Written by Caroline White
World cups are coming thick and fast in the sports world. Following the England women’s football success of reaching the final in Australia, attention now turns to the Men’s Rugby World Cup, which is being hosted slightly more locally in France in September.
Teams have been fine-tuning their squads in warm weather camps and friendlies. Unfortunately for some, it has ruled out several of their big stars with major injuries. France lost their star fly half- Romain Ntamack- to an ACL injury, and England replaced a scrum half Van Poortvliet following a significant ankle injury.
In August, I had the opportunity to catch up with friends/ex-colleagues from the Ireland and England teams to see how preparations were progressing and watch the match between the two nations at the Aviva Stadium in Dublin. I travelled with one of my old physio colleagues from Northampton Saints Rugby and friend Kiera Ruddy.
Left: Caroline White, Centre: Emma Gardner, Right: Kiera Ruddy
Much of Ireland’s preparations have been at their base at the IRFU high-performance centre in Dublin. We had the chance to walk about and explore their fantastic facilities with Órla Armstrong and Anne-Marie Mulholland, the Ireland Rugby lead 7s physio and nutritionist, respectively. Órla and Anne-Marie are busy with the 7s team preseason before they jet off to warmer climates to begin the World Sevens series later in the year in Dubai and Cape Town. The openness and positive environment is apparent from the offset, with a few of the senior men’s players doing some extras alongside their female 15s and 7s counterparts. We were joined at lunch by the performance director David Nucifora who has been leading IRFU for the last nine years. Discussing with him the IRFU strategy and his thought process behind the design of the IRFU high-performance centre. The flow between the indoor training pitches, the gym and the medical room creates a cohesive environment and allows players to transfer easily between the spaces but also encourages a team atmosphere, even if you are completing your rehab on your own in the gym while the players are next door training on the indoor pitch.
The high-performance centre indoor pitch
Later, we headed across the Ireland Team hotel to meet with Stephen Mutch, one of the senior team physios and chair for the Association of Chartered Physiotherapists in Sports Medicine (ACPSEM.) and Emma Gardner, Ireland Rugby’s head of nutrition and the men’s senior team nutritionist. We have been privileged to have Emma guest lecture with us at the University of Birmingham on the Exercise and Sports Medicine (Football) MSc. It was great to speak to them both about how they have been refining their processes over the last eighteen months in the lead-up to the World Cup. They were trialling certain aspects around managing the injured player to expedite their return in the 6 Nations earlier this year, which was successful.

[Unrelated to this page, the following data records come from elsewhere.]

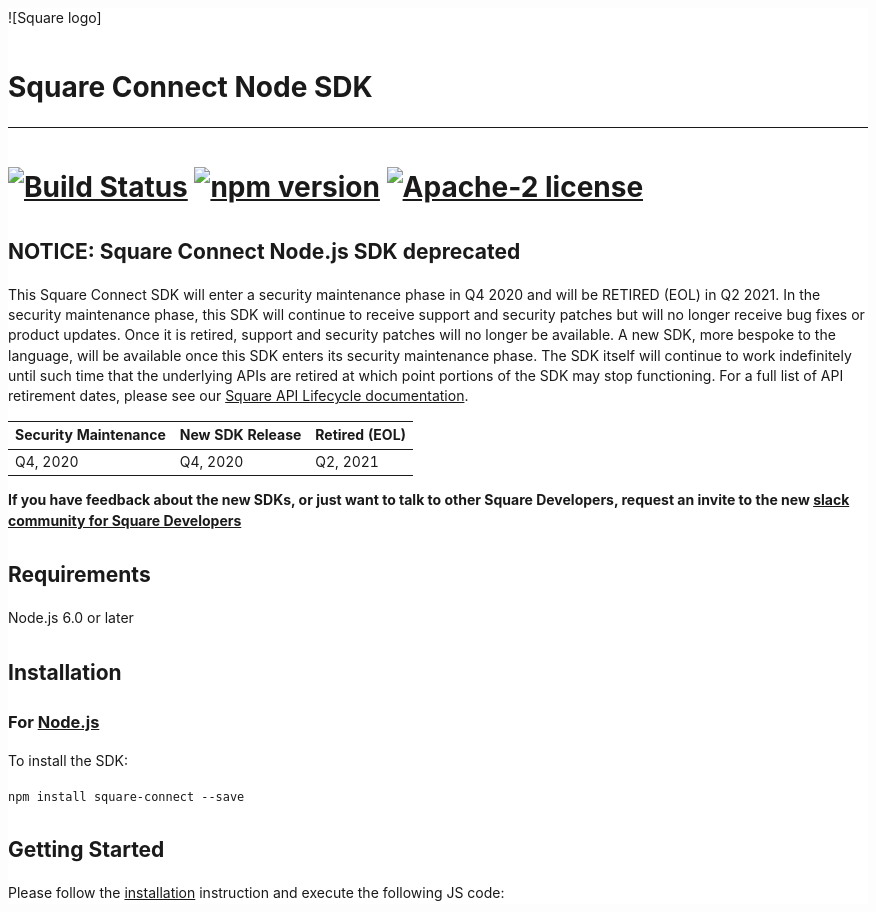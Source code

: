 ![Square logo]

# Square Connect Node SDK

---

[![Build Status](https://travis-ci.org/square/connect-nodejs-sdk.svg?branch=master)](https://travis-ci.org/square/connect-nodejs-sdk)
[![npm version](https://badge.fury.io/js/square-connect.svg)](https://badge.fury.io/js/square-connect)
[![Apache-2 license](https://img.shields.io/badge/license-Apache2-brightgreen.svg)](https://www.apache.org/licenses/LICENSE-2.0)
==================
## NOTICE: Square Connect Node.js SDK deprecated
This Square Connect SDK will enter a security maintenance phase in Q4 2020 and will be RETIRED (EOL) in Q2 2021. In the security
maintenance phase, this SDK will continue to receive support and security patches but will no longer receive bug fixes or product
updates. Once it is retired, support and security patches will no longer be available.  A new SDK, more bespoke to the language, will be available once this SDK enters its security maintenance phase.
The SDK itself will continue to work indefinitely until such time that the underlying APIs are retired at which point portions of the SDK may stop functioning.  For a full list of API retirement dates, please see our [Square API Lifecycle documentation](https://developer.squareup.com/docs/build-basics/api-lifecycle#deprecated-apis).

| Security Maintenance | New SDK Release | Retired (EOL)  |
| ------------- |-------------| -----|
| Q4, 2020      | Q4, 2020 | Q2, 2021 |

**If you have feedback about the new SDKs, or just want to talk to other Square Developers, request an invite to the new [slack community for Square Developers](https://squ.re/2Hks3YE)**


## Requirements

Node.js 6.0 or later

## Installation

### For [Node.js](https://nodejs.org/)

To install the SDK:

```shell
npm install square-connect --save
```

## Getting Started

Please follow the [installation](#installation) instruction and execute the following JS code:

On game day, we caught up with the England Rugby Physio staff Kate Davies and Bob Stewart, whom you’ll often see running onto the pitch in their purple bibs, patching players up. For years, Kate has worked for England Rugby across their pathway and senior teams. Knowing the majority of these players from when they first started within the England set up in the U18s teams. Kate is hopefully coming to the University of Birmingham to guest lecture on the Exercise and Sports Medicine MSc when she has had a well earned break post-World Cup. Bob joined the England senior team in 2016, having previously been my boss at Gloucester Rugby for several years. The England medical team face different challenges, with their players not being centrally contracted like the Irish players. The relationship with the players club is vital for both nations, but the decision-making process depends on where the player’s contract sits.
Kate Davies and Bob Stewart treating an injured player
It was a great two days filled with interesting CPD throughout and speaking to some of the leading practitioners in world Rugby as they near the end of their preparations ahead of the World Cup. It has certainly stimulated thoughts on what areas we want to expand on as part of our Exercise and Sports Medicine (Football) Masters here at the University of Birmingham to ensure students are being exposed to the forefront of Sports Medicine and what different sports can learn from one another across the interdisciplinary team.
The match kicked off at a packed Aviva Stadium, with some big battles on the pitch, plus a red card! But Ireland Rugby, tipped as one of the favourites for the World Cup, demonstrated their dominance in winning the match by a comfortable margin. If any of the last few World Cups we have had this year are to go, there will certainly be some interesting matches and a few surprise results.